The destruction wrought on the Greenwood neighborhood and its families was followed by laws and policies that made recovery nearly impossible. The streets were redlined, locking Black Tulsans out of homeownership and access to credit. Federal highways built through the heart of Greenwood cut off families and businesses from economic opportunity. And chronic disinvestment by the federal government in Black entrepreneurs and small businesses denied Black Wall Street a fair shot at rebuilding. These are the stories of Greenwood, but they have echoes in countless Black communities across the country.

Because disparities in wealth compound like an interest rate, the disinvestment in Black families in Tulsa and across the country throughout our history is still felt sharply today. The median Black American family has thirteen cents for every one dollar in wealth held by White families.
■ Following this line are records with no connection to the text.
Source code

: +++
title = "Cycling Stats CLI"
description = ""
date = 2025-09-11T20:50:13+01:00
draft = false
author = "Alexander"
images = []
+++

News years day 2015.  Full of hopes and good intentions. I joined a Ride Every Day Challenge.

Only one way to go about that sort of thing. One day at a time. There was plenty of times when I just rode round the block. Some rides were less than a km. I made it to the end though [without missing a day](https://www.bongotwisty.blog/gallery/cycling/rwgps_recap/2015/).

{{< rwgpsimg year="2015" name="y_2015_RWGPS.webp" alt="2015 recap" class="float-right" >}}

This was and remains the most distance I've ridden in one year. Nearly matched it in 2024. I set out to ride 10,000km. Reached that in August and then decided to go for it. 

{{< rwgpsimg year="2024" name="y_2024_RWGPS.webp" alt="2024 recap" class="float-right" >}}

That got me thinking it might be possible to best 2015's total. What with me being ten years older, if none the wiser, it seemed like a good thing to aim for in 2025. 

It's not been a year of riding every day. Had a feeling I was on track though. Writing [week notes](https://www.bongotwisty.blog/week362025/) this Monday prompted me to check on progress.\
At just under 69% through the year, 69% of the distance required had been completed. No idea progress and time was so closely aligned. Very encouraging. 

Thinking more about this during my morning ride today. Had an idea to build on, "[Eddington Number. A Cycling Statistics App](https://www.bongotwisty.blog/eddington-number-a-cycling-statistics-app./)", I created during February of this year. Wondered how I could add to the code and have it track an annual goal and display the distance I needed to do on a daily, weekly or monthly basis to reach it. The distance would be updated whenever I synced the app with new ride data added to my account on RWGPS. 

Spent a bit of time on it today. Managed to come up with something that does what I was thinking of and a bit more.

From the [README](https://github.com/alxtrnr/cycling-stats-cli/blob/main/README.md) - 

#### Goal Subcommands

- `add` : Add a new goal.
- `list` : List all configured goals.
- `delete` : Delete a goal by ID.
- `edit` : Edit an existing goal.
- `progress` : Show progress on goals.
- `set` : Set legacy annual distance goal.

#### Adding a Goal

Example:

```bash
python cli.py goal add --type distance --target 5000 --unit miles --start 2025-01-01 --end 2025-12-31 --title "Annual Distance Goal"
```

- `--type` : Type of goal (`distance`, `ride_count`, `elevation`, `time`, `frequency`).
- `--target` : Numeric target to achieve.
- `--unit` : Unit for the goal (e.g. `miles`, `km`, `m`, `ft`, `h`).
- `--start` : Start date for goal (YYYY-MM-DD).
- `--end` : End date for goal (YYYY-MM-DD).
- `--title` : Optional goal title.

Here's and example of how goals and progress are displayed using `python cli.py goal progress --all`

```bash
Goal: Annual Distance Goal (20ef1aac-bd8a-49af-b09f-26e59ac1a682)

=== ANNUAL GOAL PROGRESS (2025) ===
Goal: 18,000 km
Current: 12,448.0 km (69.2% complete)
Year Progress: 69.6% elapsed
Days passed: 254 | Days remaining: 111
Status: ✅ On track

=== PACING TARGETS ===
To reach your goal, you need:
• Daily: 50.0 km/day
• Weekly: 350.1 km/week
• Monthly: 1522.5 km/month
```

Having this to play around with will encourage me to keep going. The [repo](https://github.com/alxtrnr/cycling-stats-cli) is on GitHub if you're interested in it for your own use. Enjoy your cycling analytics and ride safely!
Today, on the centennial of the Tulsa Race Massacre, the Biden-Harris Administration is announcing new steps to help narrow the racial wealth gap and reinvest in communities that have been left behind by failed policies. Specifically, the Administration is expanding access to two key wealth-creators – homeownership and small business ownership – in communities of color and disadvantaged communities.

The Administration will:

  • Take action to address racial discrimination in the housing market, including by launching a first-of-its-kind interagency effort to address inequity in home appraisals, and conducting rulemaking to aggressively combat housing discrimination.
     
  • Use the federal government’s purchasing power to grow federal contracting with small disadvantaged businesses by 50 percent, translating to an additional $100 billion over five years, and helping more Americans realize their entrepreneurial dreams.
     

The Administration is also releasing new information regarding President Biden’s American Jobs Plan proposals to create jobs and build wealth in communities of color:

  • A new $10 billion Community Revitalization Fund to support community-led civic infrastructure projects that create innovative shared amenities, spark new local economic activity, provide services, build community wealth, and strengthen social cohesion.
     
  • $15 billion for new grants and technical assistance to support the planning, removal, or retrofitting of existing transportation infrastructure that creates a barrier to community connectivity, including barriers to mobility, access, or economic development.
     
  • A new Neighborhood Homes Tax Credit to attract private investment in the development and rehabilitation of affordable homes for low- and moderate-income homebuyers and homeowners.
     
  • $5 billion for the Unlocking Possibilities Program, an innovative new grant program that awards flexible and attractive funding to jurisdictions that take steps to reduce needless barriers to producing affordable housing and expand housing choices for people with low or moderate incomes.
     
  • $31 billion in small business programs that will increase access to capital for small businesses and provide mentoring, networking, and other forms of technical assistance to socially and economically disadvantaged businesses seeking to access federal contracts and participate in federal research and development investments.
     

Taking Action to End Racial Discrimination in the Housing Market.  The Biden-Harris Administration is announcing additional steps to end discrimination and bias in the housing market. More than 50 years since the Fair Housing Act’s passage, access to wealth through homeownership remains persistently unequal. In his first week in office, President Biden issued a memorandum directing the U.S. Department of Housing and Urban Development (HUD) to address discrimination in our housing market. Today, the Administration is announcing that it is taking critical steps towards realizing the President’s directive.  HUD has now sent both its proposed rule on countering housing practices with discriminatory effects and its proposed interim final rule on the legal duty to Affirmatively Further Fair Housing to HUD’s Congressional authorizing committee in the Senate and the House of Representatives for review and will publish them in the Federal Register next week. These proposed rules will align federal enforcement practice with the congressional promise in the Fair Housing Act to end discrimination in housing and will collectively provide the legal framework for HUD to require private and public entities alike to rethink established practices that contribute to or perpetuate inequities.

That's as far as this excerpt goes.